Bis zum 12. Okt. 1943 waren nächtliche Brandwachen nötig, um die schwelenden Feuer immer gleich im Keim zu ersticken, da zu befürchten war, daß der Feuerschein feindliche Flugzeuge anziehen würde. Zur Brandwache wurden neben den eigenen Löschgruppen die Wehren aus Tübingen, Göppingen, Ludwigsburg, Backnang, Horb, Nagold, Calw, Sindelfingen und Maichingen in Anspruch genommen. Da die Wasserversorgung schon bald nach Beginn des Angriffs ausfiel, mußte das Löschwasser aus den Seen und dem erst kurz zuvor fertiggestellten Löschteich am Maienplatz beim Kreiskrankenhaus, der sich als sehr zweckmäßig erwies, und aus zwei Zisternen (Untergeschoß des Autohauses Kögel an der Stuttgarter Straße) entnommen werden. Der Ausfall der Wasserleitung hatte zur Folge, daß die nur langsam einlaufenden auswärtigen Wehren nicht überall eingesetzt werden konnten. Ein großer Löschzug stand z. B. eine Zeitlang tatenlos in der Friedrich-List-Straße (damals Hermann-Göring-Straße) und konnte sich nur an der Bergung von Hausrat beteiligen.

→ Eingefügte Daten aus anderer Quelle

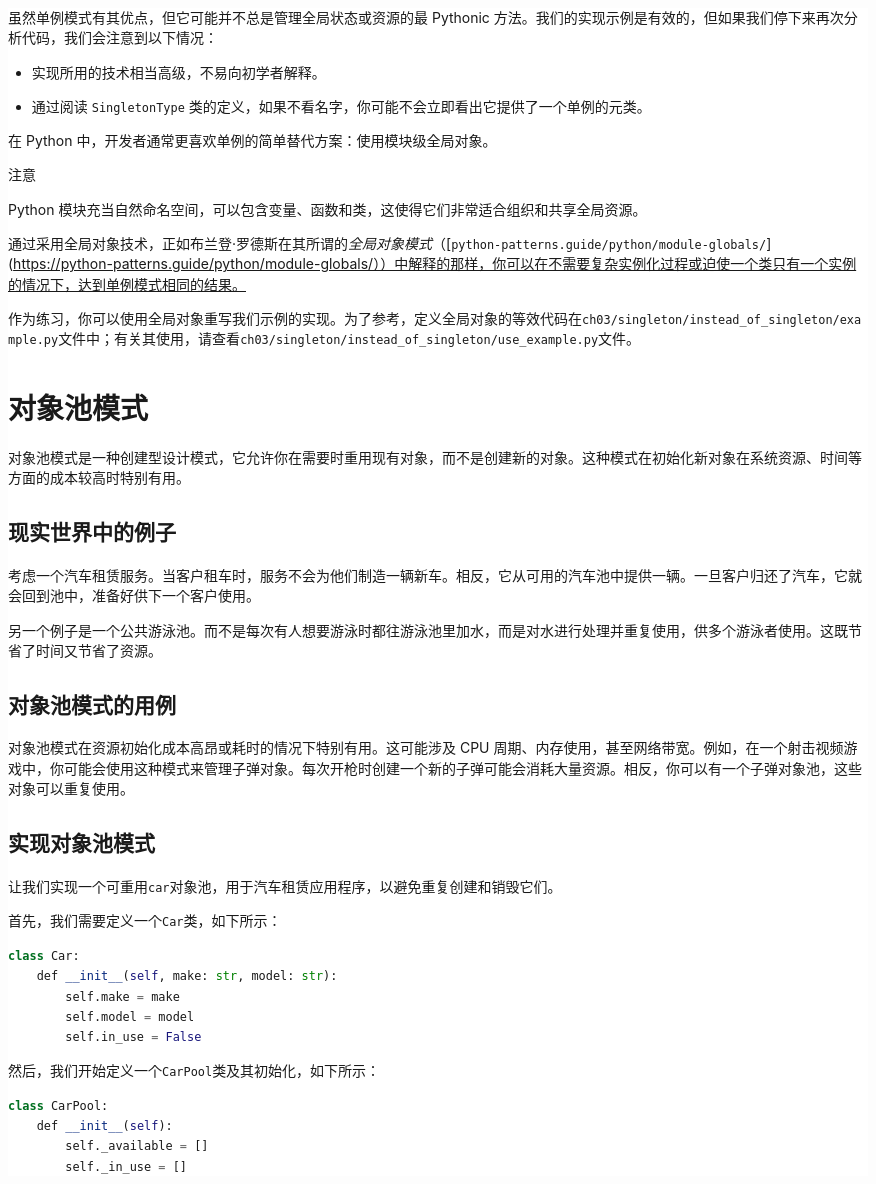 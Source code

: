 虽然单例模式有其优点，但它可能并不总是管理全局状态或资源的最 Pythonic 方法。我们的实现示例是有效的，但如果我们停下来再次分析代码，我们会注意到以下情况：

+   实现所用的技术相当高级，不易向初学者解释。

+   通过阅读 `SingletonType` 类的定义，如果不看名字，你可能不会立即看出它提供了一个单例的元类。

在 Python 中，开发者通常更喜欢单例的简单替代方案：使用模块级全局对象。

注意

Python 模块充当自然命名空间，可以包含变量、函数和类，这使得它们非常适合组织和共享全局资源。

通过采用全局对象技术，正如布兰登·罗德斯在其所谓的*全局对象模式*（[`python-patterns.guide/python/module-globals/`](https://python-patterns.guide/python/module-globals/））中解释的那样，你可以在不需要复杂实例化过程或迫使一个类只有一个实例的情况下，达到单例模式相同的结果。

作为练习，你可以使用全局对象重写我们示例的实现。为了参考，定义全局对象的等效代码在`ch03/singleton/instead_of_singleton/example.py`文件中；有关其使用，请查看`ch03/singleton/instead_of_singleton/use_example.py`文件。

# 对象池模式

对象池模式是一种创建型设计模式，它允许你在需要时重用现有对象，而不是创建新的对象。这种模式在初始化新对象在系统资源、时间等方面的成本较高时特别有用。

## 现实世界中的例子

考虑一个汽车租赁服务。当客户租车时，服务不会为他们制造一辆新车。相反，它从可用的汽车池中提供一辆。一旦客户归还了汽车，它就会回到池中，准备好供下一个客户使用。

另一个例子是一个公共游泳池。而不是每次有人想要游泳时都往游泳池里加水，而是对水进行处理并重复使用，供多个游泳者使用。这既节省了时间又节省了资源。

## 对象池模式的用例

对象池模式在资源初始化成本高昂或耗时的情况下特别有用。这可能涉及 CPU 周期、内存使用，甚至网络带宽。例如，在一个射击视频游戏中，你可能会使用这种模式来管理子弹对象。每次开枪时创建一个新的子弹可能会消耗大量资源。相反，你可以有一个子弹对象池，这些对象可以重复使用。

## 实现对象池模式

让我们实现一个可重用`car`对象池，用于汽车租赁应用程序，以避免重复创建和销毁它们。

首先，我们需要定义一个`Car`类，如下所示：

```py
class Car:
    def __init__(self, make: str, model: str):
        self.make = make
        self.model = model
        self.in_use = False
```

然后，我们开始定义一个`CarPool`类及其初始化，如下所示：

```py
class CarPool:
    def __init__(self):
        self._available = []
        self._in_use = []
```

Es sind auch manche Häuser abgebrannt, an die die Wehren mit ihren Schlauchleitungen (die vom See aus gelegt werden mußten) nicht heranreichten. Hätten statt nur eines Fäkalienwagens, den die Stadt Böblingen für Löschzwecke einrichten ließ, mehrere Tanklöschfahrzeuge zur Verfügung gestanden, so hätte noch manches, insbesondere einzeln stehende Haus, gerettet werden können. Die große Schadenswirkung ergab sich vor allem daraus, daß der Angriff beinahe eine Stunde dauerte und abwechselnd Brandbomben. Sprengbomben und Minen geworfen wurden und daneben noch mit Bordwaffen geschossen wurde. Da in der stark feuerempfindlichen Altstadt und im „Bauernviertel“ meist Phosphorbrandbomben fielen, war an eine Rettung der alten Gebäude und der Scheunen nicht zu denken. Der Feind legte einen Bombenteppich auf dieses Altstadtgebiet, der die völlige Vernichtung bedeutete; das Feuer griff so rasch und mit solcher Wucht um sich, daß alles daran gesetzt werden mußte, wenigstens die Bevölkerung aus der Gefahrenzone herauszubringen, was in der Altstadt zum Teil nur mit Leitern über die Stadtmauer gelang.“
Erstveröffentlichung: Erich Kläger, Böblingen – Geschichte in Gestalten. Von den Anfängen bis zum Ende der Ära Brumme, Ameles Verlag, Böblingen 2003, S. 441.